The little things become the big things.
Next week, in the third and final essay in this series, I will be exploring how the little things become the big things in our relationships.
I have written elsewhere using the iceberg metaphor to explain how there are different kinds of therapy for different purposes. [See “Exploring the depths: Psychotherapy beyond symptom reduction” Ampersand Counseling Collective, January 6, 2026. https://ampersandcollective.net/exploring-the-depths/ ] Of course there are times and situations where crisis management, symptom reduction and behavior modification require concrete solutions, clear action steps, and structured treatment plans. These kinds of therapies can be absolutely necessary and lifesaving and I am grateful there are modalities like this available for folks. I in no way want to suggest they are not useful/practical/helpful, or are less effective.
Shedler, Jonathan. “You Have to Get Lost Before You Can Be Found,” Jonathan Shedler Substack. November 17, 2025. www.jonathanshedler.substack.com/p/you-have-to-get-lost-before-you-can
Symington, Neville. The Analytic Experience. Free Association Books, London, 1986. Pg. 20.
Cabaniss, Deborah L, et al. Psychodynmic Psychotherapy: A Clinical Manual. Second Edition. John Wiley & Sons Ltd. West Sussex, UK, 2017. Pg. 31.
This concept is attributed to Sue Johnson, the creator of Emotionally Focused Therapy, in the context of relationships.

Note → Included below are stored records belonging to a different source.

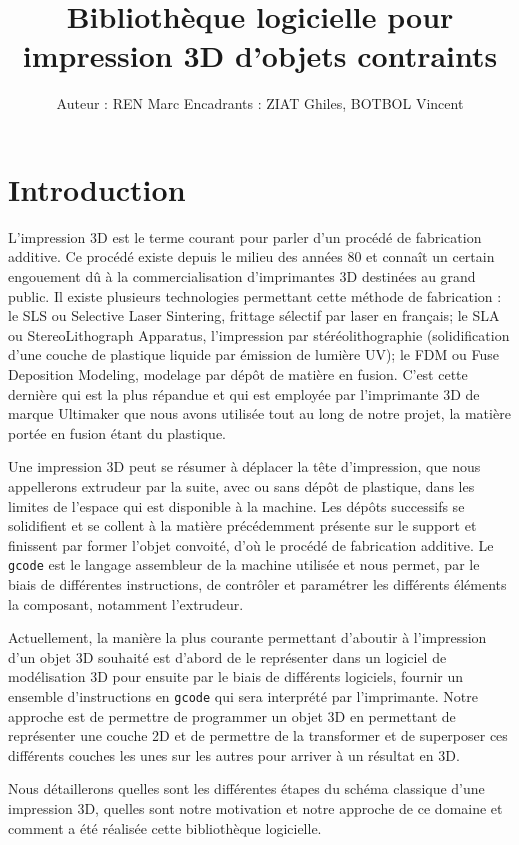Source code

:\documentclass[11pt, titlepage]{article}
\author{Auteur : REN Marc
Encadrants : ZIAT Ghiles, BOTBOL Vincent}
\title{Bibliothèque logicielle pour impression 3D d’objets contraints}
\begin{document}
\maketitle
\newpage
\newpage
\tableofcontents
\newpage
\section{Introduction}
L'impression 3D est le terme courant pour parler d'un procédé de fabrication additive. Ce procédé existe depuis le milieu des années 80 et connaît un certain engouement dû à la commercialisation d'imprimantes 3D destinées au grand public.
Il existe plusieurs technologies permettant cette méthode de fabrication :
le SLS ou Selective Laser Sintering, frittage sélectif par laser en français;
le SLA ou StereoLithograph Apparatus, l'impression par stéréolithographie (solidification d'une couche de plastique liquide par émission de lumière UV);
le FDM ou Fuse Deposition Modeling, modelage par dépôt de matière en fusion.
C'est cette dernière qui est la plus répandue et qui est employée par l'imprimante 3D de marque Ultimaker que nous avons utilisée tout au long de notre projet, la matière portée en fusion étant du plastique.

Une impression 3D peut se résumer à déplacer la tête d'impression, que nous appellerons extrudeur par la suite, avec ou sans dépôt de plastique, dans les limites de l'espace qui est disponible à la machine. Les dépôts successifs se solidifient et se collent à la matière précédemment présente sur le support et finissent par former l'objet convoité, d'où le procédé de fabrication additive. Le \verb&gcode& est le langage assembleur de la machine utilisée et nous permet, par le biais de différentes instructions, de contrôler et paramétrer les différents éléments la composant, notamment l'extrudeur.

Actuellement, la manière la plus courante permettant d'aboutir à l'impression d'un objet 3D souhaité est d'abord de le représenter dans un logiciel de modélisation 3D pour ensuite par le biais de différents logiciels, fournir un ensemble d'instructions en \verb&gcode& qui sera interprété par l'imprimante. Notre approche est de permettre de programmer un objet 3D en permettant de représenter une couche 2D et de permettre de la transformer et de superposer ces différents couches les unes sur les autres pour arriver à un résultat en 3D.

Nous détaillerons quelles sont les différentes étapes du schéma classique d'une impression 3D, quelles sont notre motivation et notre approche de ce domaine et comment a été réalisée cette bibliothèque logicielle.
\end{document}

She emphasized that having more information about a relationship does not create change itself but rather, people need a new emotional experience within the therapeutic environment in order to rewire their relational patterns. I am applying it here more broadly than just relationships.
Cabaniss et al. Psychodynamic Psychotherapy, 2017. Pg. xx.
He writes, “The relationship heals, but only if the therapist knows how to use it.”
Shedler, Jonathan. “Therapists Say the Relationship Heals. Few Know What It Means.” Jonathan Shedler Substack. September 30, 2025. www.jonathanshedler.substack.com/p/the-relationship-is-the-treatment
The term “safe enough” is a reflection that there is no perfect safety in any relationship but rather the hope in the psychotherapeutic relationship is that it is a safe enough place to have relational rupture and experience repair, which is in many ways is a large part of the new relational experiences that bring healing.